Reproduce verbatim the lines of the material below, starting at the line with "- regional_insurance_rates" and ending at the line with "Your setup is", both inclusive; skip the rest.

Study material ->
"""
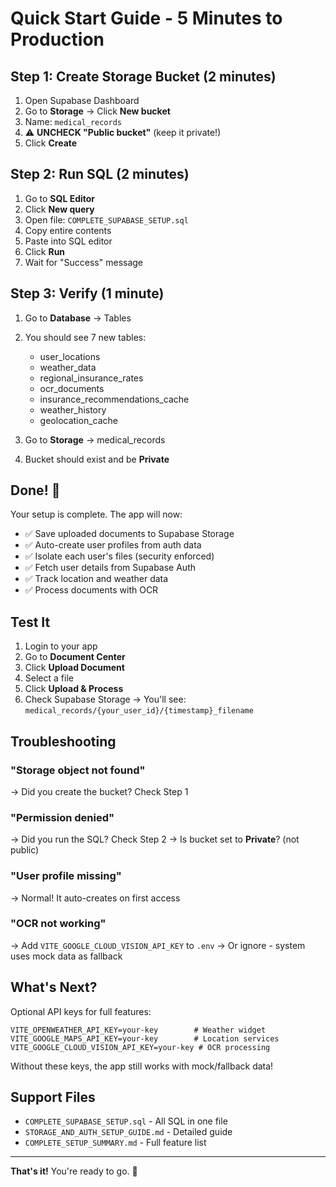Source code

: # Quick Start Guide - 5 Minutes to Production

## Step 1: Create Storage Bucket (2 minutes)
1. Open Supabase Dashboard
2. Go to **Storage** → Click **New bucket**
3. Name: `medical_records`
4. ⚠️ **UNCHECK "Public bucket"** (keep it private!)
5. Click **Create**

## Step 2: Run SQL (2 minutes)
1. Go to **SQL Editor**
2. Click **New query**
3. Open file: `COMPLETE_SUPABASE_SETUP.sql`
4. Copy entire contents
5. Paste into SQL editor
6. Click **Run**
7. Wait for "Success" message

## Step 3: Verify (1 minute)
1. Go to **Database** → Tables
2. You should see 7 new tables:
   - user_locations
   - weather_data
   - regional_insurance_rates
   - ocr_documents
   - insurance_recommendations_cache
   - weather_history
   - geolocation_cache

3. Go to **Storage** → medical_records
4. Bucket should exist and be **Private**

## Done! 🎉

Your setup is complete. The app will now:
- ✅ Save uploaded documents to Supabase Storage
- ✅ Auto-create user profiles from auth data
- ✅ Isolate each user's files (security enforced)
- ✅ Fetch user details from Supabase Auth
- ✅ Track location and weather data
- ✅ Process documents with OCR

## Test It
1. Login to your app
2. Go to **Document Center**
3. Click **Upload Document**
4. Select a file
5. Click **Upload & Process**
6. Check Supabase Storage → You'll see: `medical_records/{your_user_id}/{timestamp}_filename`

## Troubleshooting

### "Storage object not found"
→ Did you create the bucket? Check Step 1

### "Permission denied"
→ Did you run the SQL? Check Step 2
→ Is bucket set to **Private**? (not public)

### "User profile missing"
→ Normal! It auto-creates on first access

### "OCR not working"
→ Add `VITE_GOOGLE_CLOUD_VISION_API_KEY` to `.env`
→ Or ignore - system uses mock data as fallback

## What's Next?

Optional API keys for full features:
```env
VITE_OPENWEATHER_API_KEY=your-key        # Weather widget
VITE_GOOGLE_MAPS_API_KEY=your-key        # Location services
VITE_GOOGLE_CLOUD_VISION_API_KEY=your-key # OCR processing
```

Without these keys, the app still works with mock/fallback data!

## Support Files
- `COMPLETE_SUPABASE_SETUP.sql` - All SQL in one file
- `STORAGE_AND_AUTH_SETUP_GUIDE.md` - Detailed guide
- `COMPLETE_SETUP_SUMMARY.md` - Full feature list

---

**That's it!** You're ready to go. 🚀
"""
Problem solution ->
   - regional_insurance_rates
   - ocr_documents
   - insurance_recommendations_cache
   - weather_history
   - geolocation_cache

3. Go to **Storage** → medical_records
4. Bucket should exist and be **Private**

## Done! 🎉

Your setup is complete. The app will now:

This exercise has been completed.